## To do
In the copy, leave out the pictures and repeat all records exactly.
++++ Source data ++++
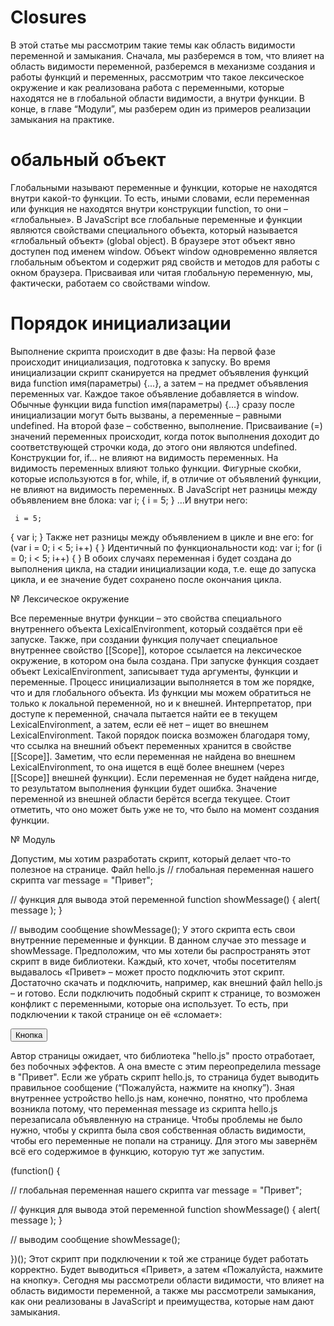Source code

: # Closures


 В этой статье мы рассмотрим такие темы как область видимости переменной и замыкания. Сначала, мы разберемся в том, что влияет на область видимости переменной, разберемся в механизме создания и работы функций и переменных, рассмотрим что такое лексическое окружение и как реализована работа с переменными, которые находятся не в глобальной области видимости, а внутри функции. В конце, в главе “Модули”, мы разберем один из примеров реализации замыкания на практике.

# обальный объект
 Глобальными называют переменные и функции, которые не находятся внутри какой-то функции. То есть, иными словами, если переменная или функция не находятся внутри конструкции function, то они – «глобальные».
В JavaScript все глобальные переменные и функции являются свойствами специального объекта, который называется «глобальный объект» (global object).
В браузере этот объект явно доступен под именем window. Объект window одновременно является глобальным объектом и содержит ряд свойств и методов для работы с окном браузера.
Присваивая или читая глобальную переменную, мы, фактически, работаем со свойствами window.
 
# Порядок инициализации
Выполнение скрипта происходит в две фазы:
На первой фазе происходит инициализация, подготовка к запуску.
Во время инициализации скрипт сканируется на предмет объявления функций вида function имя(параметры) {...}, а затем – на предмет объявления переменных var. Каждое такое объявление добавляется в window.
Обычные функции вида function имя(параметры) {...}  сразу после инициализации могут быть вызваны, а переменные – равными undefined.
На второй фазе – собственно, выполнение.
Присваивание (=) значений переменных происходит, когда поток выполнения доходит до соответствующей строчки кода, до этого они являются undefined.
Конструкции for, if... не влияют на видимость переменных. На видимость переменных влияют только функции. Фигурные скобки, которые используются в for, while, if, в отличие от объявлений функции, не влияют на видимость переменных.
В JavaScript нет разницы между объявлением вне блока:
   var i;
{
  i = 5;
}
…И внутри него:

     i = 5;
{
  var i;
}
Также нет разницы между объявлением в цикле и вне его:
        for (var i = 0; i < 5; i++) { }
Идентичный по функциональности код:
 var i;
for (i = 0; i < 5; i++) { }
В обоих случаях переменная i будет создана до выполнения цикла, на стадии инициализации кода, т.е. еще до запуска цикла, и ее значение будет сохранено после окончания цикла. 
 
№ Лексическое окружение

Все переменные внутри функции – это свойства специального внутреннего объекта LexicalEnvironment, который создаётся при её запуске. Также, при создании функция получает специальное внутреннее свойство [[Scope]], которое ссылается на лексическое окружение, в котором она была создана.
При запуске функция создает объект LexicalEnvironment, записывает туда аргументы, функции и переменные. Процесс инициализации выполняется в том же порядке, что и для глобального объекта.
Из функции мы можем обратиться не только к локальной переменной, но и к внешней. Интерпретатор, при доступе к переменной, сначала пытается найти ее в текущем LexicalEnvironment, а затем, если её нет – ищет во внешнем LexicalEnvironment. Такой порядок поиска возможен благодаря тому, что ссылка на внешний объект переменных хранится в свойстве [[Scope]].
 Заметим, что если переменная не найдена во внешнем LexicalEnvironment, то она ищется в ещё более внешнем (через [[Scope]] внешней функции). Если переменная не будет найдена нигде, то результатом выполнения функции будет ошибка. 
Значение переменной из внешней области берётся всегда текущее. Стоит отметить, что оно может быть уже не то, что было на момент создания функции.
 
№ Модуль
 
Допустим, мы хотим разработать скрипт, который делает что-то полезное на странице.
Файл hello.js
// глобальная переменная нашего скрипта
var message = "Привет";

// функция для вывода этой переменной
function showMessage() {
  alert( message );
}

// выводим сообщение
showMessage();
У этого скрипта есть свои внутренние переменные и функции.
В данном случае это message и showMessage.
Предположим, что мы хотели бы распространять этот скрипт в виде библиотеки. Каждый, кто хочет, чтобы посетителям выдавалось «Привет» – может просто подключить этот скрипт. Достаточно скачать и подключить, например, как внешний файл hello.js – и готово.
Если подключить подобный скрипт к странице, то возможен конфликт с переменными, которые она использует.
То есть, при подключении к такой странице он её «сломает»:
<script>
  var message = "Пожалуйста, нажмите на кнопку";
</script>
<script src="hello.js"></script>

<button>Кнопка</button>
<script>
  // ожидается сообщение из переменной выше...
  alert( message ); // но на самом деле будет выведено "Привет"
</script>
Автор страницы ожидает, что библиотека "hello.js" просто отработает, без побочных эффектов. А она вместе с этим переопределила message в "Привет".
Если же убрать скрипт hello.js, то страница будет выводить правильное сообщение (“Пожалуйста, нажмите на кнопку”).
Зная внутреннее устройство hello.js нам, конечно, понятно, что проблема возникла потому, что переменная message из скрипта hello.js перезаписала объявленную на странице. 
Чтобы проблемы не было нужно, чтобы у скрипта была своя собственная область видимости, чтобы его переменные не попали на страницу.
Для этого мы завернём всё его содержимое в функцию, которую тут же запустим.
 
(function() {

  // глобальная переменная нашего скрипта
  var message = "Привет";

  // функция для вывода этой переменной
  function showMessage() {
    alert( message );
  }

  // выводим сообщение
  showMessage();

})();
Этот скрипт при подключении к той же странице будет работать корректно.
Будет выводиться «Привет», а затем «Пожалуйста, нажмите на кнопку».
Сегодня мы рассмотрели области видимости, что влияет на область видимости переменной, а также мы рассмотрели замыкания, как они реализованы в JavaScript и преимущества, которые нам дают замыкания.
++++
## Solved exercise
Source code

: # Closures


 В этой статье мы рассмотрим такие темы как область видимости переменной и замыкания. Сначала, мы разберемся в том, что влияет на область видимости переменной, разберемся в механизме создания и работы функций и переменных, рассмотрим что такое лексическое окружение и как реализована работа с переменными, которые находятся не в глобальной области видимости, а внутри функции. В конце, в главе “Модули”, мы разберем один из примеров реализации замыкания на практике.

# обальный объект
 Глобальными называют переменные и функции, которые не находятся внутри какой-то функции. То есть, иными словами, если переменная или функция не находятся внутри конструкции function, то они – «глобальные».
В JavaScript все глобальные переменные и функции являются свойствами специального объекта, который называется «глобальный объект» (global object).
В браузере этот объект явно доступен под именем window. Объект window одновременно является глобальным объектом и содержит ряд свойств и методов для работы с окном браузера.
Присваивая или читая глобальную переменную, мы, фактически, работаем со свойствами window.
 
# Порядок инициализации
Выполнение скрипта происходит в две фазы:
На первой фазе происходит инициализация, подготовка к запуску.
Во время инициализации скрипт сканируется на предмет объявления функций вида function имя(параметры) {...}, а затем – на предмет объявления переменных var. Каждое такое объявление добавляется в window.
Обычные функции вида function имя(параметры) {...}  сразу после инициализации могут быть вызваны, а переменные – равными undefined.
На второй фазе – собственно, выполнение.
Присваивание (=) значений переменных происходит, когда поток выполнения доходит до соответствующей строчки кода, до этого они являются undefined.
Конструкции for, if... не влияют на видимость переменных. На видимость переменных влияют только функции. Фигурные скобки, которые используются в for, while, if, в отличие от объявлений функции, не влияют на видимость переменных.
В JavaScript нет разницы между объявлением вне блока:
   var i;
{
  i = 5;
}
…И внутри него:

     i = 5;
{
  var i;
}
Также нет разницы между объявлением в цикле и вне его:
        for (var i = 0; i < 5; i++) { }
Идентичный по функциональности код:
 var i;
for (i = 0; i < 5; i++) { }
В обоих случаях переменная i будет создана до выполнения цикла, на стадии инициализации кода, т.е. еще до запуска цикла, и ее значение будет сохранено после окончания цикла. 
 
№ Лексическое окружение

Все переменные внутри функции – это свойства специального внутреннего объекта LexicalEnvironment, который создаётся при её запуске. Также, при создании функция получает специальное внутреннее свойство [[Scope]], которое ссылается на лексическое окружение, в котором она была создана.
При запуске функция создает объект LexicalEnvironment, записывает туда аргументы, функции и переменные. Процесс инициализации выполняется в том же порядке, что и для глобального объекта.
Из функции мы можем обратиться не только к локальной переменной, но и к внешней. Интерпретатор, при доступе к переменной, сначала пытается найти ее в текущем LexicalEnvironment, а затем, если её нет – ищет во внешнем LexicalEnvironment. Такой порядок поиска возможен благодаря тому, что ссылка на внешний объект переменных хранится в свойстве [[Scope]].
 Заметим, что если переменная не найдена во внешнем LexicalEnvironment, то она ищется в ещё более внешнем (через [[Scope]] внешней функции). Если переменная не будет найдена нигде, то результатом выполнения функции будет ошибка. 
Значение переменной из внешней области берётся всегда текущее. Стоит отметить, что оно может быть уже не то, что было на момент создания функции.
 
№ Модуль
 
Допустим, мы хотим разработать скрипт, который делает что-то полезное на странице.
Файл hello.js
// глобальная переменная нашего скрипта
var message = "Привет";

// функция для вывода этой переменной
function showMessage() {
  alert( message );
}

// выводим сообщение
showMessage();
У этого скрипта есть свои внутренние переменные и функции.
В данном случае это message и showMessage.
Предположим, что мы хотели бы распространять этот скрипт в виде библиотеки. Каждый, кто хочет, чтобы посетителям выдавалось «Привет» – может просто подключить этот скрипт. Достаточно скачать и подключить, например, как внешний файл hello.js – и готово.
Если подключить подобный скрипт к странице, то возможен конфликт с переменными, которые она использует.
То есть, при подключении к такой странице он её «сломает»:
<script>
  var message = "Пожалуйста, нажмите на кнопку";
</script>
<script src="hello.js"></script>

<button>Кнопка</button>
<script>
  // ожидается сообщение из переменной выше...
  alert( message ); // но на самом деле будет выведено "Привет"
</script>
Автор страницы ожидает, что библиотека "hello.js" просто отработает, без побочных эффектов. А она вместе с этим переопределила message в "Привет".
Если же убрать скрипт hello.js, то страница будет выводить правильное сообщение (“Пожалуйста, нажмите на кнопку”).
Зная внутреннее устройство hello.js нам, конечно, понятно, что проблема возникла потому, что переменная message из скрипта hello.js перезаписала объявленную на странице. 
Чтобы проблемы не было нужно, чтобы у скрипта была своя собственная область видимости, чтобы его переменные не попали на страницу.
Для этого мы завернём всё его содержимое в функцию, которую тут же запустим.
 
(function() {

  // глобальная переменная нашего скрипта
  var message = "Привет";

  // функция для вывода этой переменной
  function showMessage() {
    alert( message );
  }

  // выводим сообщение
  showMessage();

})();
Этот скрипт при подключении к той же странице будет работать корректно.
Будет выводиться «Привет», а затем «Пожалуйста, нажмите на кнопку».
Сегодня мы рассмотрели области видимости, что влияет на область видимости переменной, а также мы рассмотрели замыкания, как они реализованы в JavaScript и преимущества, которые нам дают замыкания.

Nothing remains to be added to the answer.